De volgende ochtend neemt hij ons mee op een rondleiding door het dorp. Net als we de poort uit willen lopen, stopt er een vuilniswagen voor onze neus. Twee mannen springen van de laadbak en pakken de verroeste olievaten op die naast de poort staan. De eerste twee vaten zitten vol vuilniszakken, uit de derde steekt een dode hond. De hond is inmiddels zo verstijfd dat hij zich niet zomaar uit het vat laat schudden. De vuilnismannen duwen en trekken aan het kadaver, maar het zit muurvast. Al die tijd blokkeert de vuilniswagen de uitgang en kunnen we niet anders dan toekijken. Uiteindelijk geeft de hond mee. De vuilniswagen trekt op, en wij lopen erachter aan, zwijgend, als in een bizarre begrafenisprocessie. Bovenop de vuilniszakken in de laadbak ligt een hond met drie poten die als stokken de lucht in steken. De vierde poot is geknakt en zwaait tijdens het rijden heen en weer.

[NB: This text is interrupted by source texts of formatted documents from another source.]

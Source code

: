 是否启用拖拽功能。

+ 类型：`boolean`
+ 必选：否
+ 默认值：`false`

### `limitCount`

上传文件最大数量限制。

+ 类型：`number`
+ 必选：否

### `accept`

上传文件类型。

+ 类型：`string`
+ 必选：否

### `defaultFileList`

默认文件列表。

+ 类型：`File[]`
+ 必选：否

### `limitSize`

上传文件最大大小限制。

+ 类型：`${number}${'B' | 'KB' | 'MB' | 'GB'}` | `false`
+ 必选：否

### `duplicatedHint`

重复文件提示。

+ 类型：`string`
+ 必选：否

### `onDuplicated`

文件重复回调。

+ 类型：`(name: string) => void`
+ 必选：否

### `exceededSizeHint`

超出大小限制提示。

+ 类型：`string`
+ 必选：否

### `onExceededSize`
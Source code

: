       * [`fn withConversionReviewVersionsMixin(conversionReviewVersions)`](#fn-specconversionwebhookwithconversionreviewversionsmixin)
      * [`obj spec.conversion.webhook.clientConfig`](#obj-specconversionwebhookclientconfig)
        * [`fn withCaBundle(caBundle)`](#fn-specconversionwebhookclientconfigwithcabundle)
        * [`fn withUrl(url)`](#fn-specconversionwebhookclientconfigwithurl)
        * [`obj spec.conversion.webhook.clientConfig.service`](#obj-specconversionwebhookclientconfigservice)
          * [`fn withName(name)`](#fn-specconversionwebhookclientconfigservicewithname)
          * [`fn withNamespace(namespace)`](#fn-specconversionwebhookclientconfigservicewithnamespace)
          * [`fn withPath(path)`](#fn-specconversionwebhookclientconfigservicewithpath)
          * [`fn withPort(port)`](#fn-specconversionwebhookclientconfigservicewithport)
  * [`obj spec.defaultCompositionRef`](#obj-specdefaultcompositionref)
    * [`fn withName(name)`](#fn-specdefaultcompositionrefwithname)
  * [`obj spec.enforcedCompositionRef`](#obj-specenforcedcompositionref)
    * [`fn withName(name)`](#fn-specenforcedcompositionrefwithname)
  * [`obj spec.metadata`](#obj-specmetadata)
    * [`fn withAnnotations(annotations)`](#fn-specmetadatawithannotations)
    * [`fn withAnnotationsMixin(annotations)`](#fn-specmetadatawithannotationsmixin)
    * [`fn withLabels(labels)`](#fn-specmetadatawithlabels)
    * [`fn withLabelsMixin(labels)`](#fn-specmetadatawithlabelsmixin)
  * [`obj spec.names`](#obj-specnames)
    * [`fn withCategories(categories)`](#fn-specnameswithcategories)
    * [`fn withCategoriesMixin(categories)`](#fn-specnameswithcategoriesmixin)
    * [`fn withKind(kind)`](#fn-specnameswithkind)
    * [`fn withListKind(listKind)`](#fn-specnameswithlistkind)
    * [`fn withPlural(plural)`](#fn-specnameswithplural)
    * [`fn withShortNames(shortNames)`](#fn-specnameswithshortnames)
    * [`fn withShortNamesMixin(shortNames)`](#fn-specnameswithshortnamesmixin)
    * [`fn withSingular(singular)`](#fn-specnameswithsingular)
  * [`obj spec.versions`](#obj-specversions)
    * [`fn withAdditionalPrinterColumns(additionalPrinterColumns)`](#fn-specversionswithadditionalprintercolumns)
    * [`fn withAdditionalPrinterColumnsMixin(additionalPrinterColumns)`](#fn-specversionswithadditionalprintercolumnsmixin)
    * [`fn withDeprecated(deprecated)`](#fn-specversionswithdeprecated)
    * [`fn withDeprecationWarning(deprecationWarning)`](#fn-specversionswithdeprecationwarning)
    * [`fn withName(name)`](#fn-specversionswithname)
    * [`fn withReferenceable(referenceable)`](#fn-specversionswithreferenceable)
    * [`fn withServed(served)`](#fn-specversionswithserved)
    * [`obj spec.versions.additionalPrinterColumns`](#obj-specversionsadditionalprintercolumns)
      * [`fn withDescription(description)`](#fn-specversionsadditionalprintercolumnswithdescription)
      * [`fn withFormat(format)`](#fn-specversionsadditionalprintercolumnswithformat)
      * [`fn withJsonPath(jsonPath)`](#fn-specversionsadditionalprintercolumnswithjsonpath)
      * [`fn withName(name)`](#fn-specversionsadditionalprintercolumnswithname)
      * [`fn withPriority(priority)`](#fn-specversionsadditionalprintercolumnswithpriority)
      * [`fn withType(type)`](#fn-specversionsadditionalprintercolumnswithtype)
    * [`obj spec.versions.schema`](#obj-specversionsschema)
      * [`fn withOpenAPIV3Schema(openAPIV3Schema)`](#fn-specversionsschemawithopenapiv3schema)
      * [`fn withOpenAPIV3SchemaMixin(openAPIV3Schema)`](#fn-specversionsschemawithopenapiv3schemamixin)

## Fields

donderdag 10 december 2009

Nobody touch my wife

`Don’t touch me!’ Ik doe een paar stappen van de politieman vandaan. `Hij zat aan mijn kont,’ zeg ik tegen J. die op verzoek van de politieman een foto van ons beiden maakt voor de tempel van Thoetmozes de Derde. De man heeft ons naar de verste uithoek van de tempel gedirigeerd, zogenaamd om ons iets te laten zien. Nu kijkt hij ons smalend aan. Hij is jong, hooguit vijfentwintig, maar aan zijn arm bungelt een volautomatisch geweer. `We lopen gewoon weg,’ zeg ik tegen J. Maar als we dat willen doen, verspert de politieman ons de weg. Hij houdt zijn hand op: `Baksjiesj.’  Hij heeft ons een rondleiding gegeven, ons mooie dingen laten zien en voor onze foto geposeerd, en daarvoor wil hij geld hebben. Dat al die dingen op zijn aandringen plaatsvonden, maakt niet uit. J. werpt hem een biljet toe. `Hoeveel?' vraag ik, als we weglopen. Zestig cent. Hij grijnst. Maar ik kan het niet grappig vinden.

Net als we denken van de agent af te zijn verschijnt hij weer. Hij legt zijn hand in zijn kruis, maakt wrijvende bewegingen en lacht kwaadaardig naar ons. Het maakt me woedend, hij is van de toeristenpolitie, die speciaal in het leven is geroepen om toeristen en oudheden te beschermen. De toeristenpolitie, staat zelfs in Lonely Planet, is de enige betrouwbare politie in Egypte.

Voor J. het in de gaten heeft ben ik naar de uitgang gebeend, waar een soort provisorische politiepost is ingericht. Van de toeristenpolitie. Ik spreek de oudste aan. `Een van jullie agenten heeft aan me gezeten, daar ben ik niet van gediend,’ zeg ik. `Ik wil geen aangifte doen, ik wil alleen dat hij te horen krijgt dat dit niet kan.’ Ze kijken naar J, die achter me aan is komen hollen. `Nobody touch my wife!’ roept J.  hijgend. Ik kijk verbaasd om. Nobody touch my wife? Hij haalt zijn schouders op van, ik moet toch wát zeggen?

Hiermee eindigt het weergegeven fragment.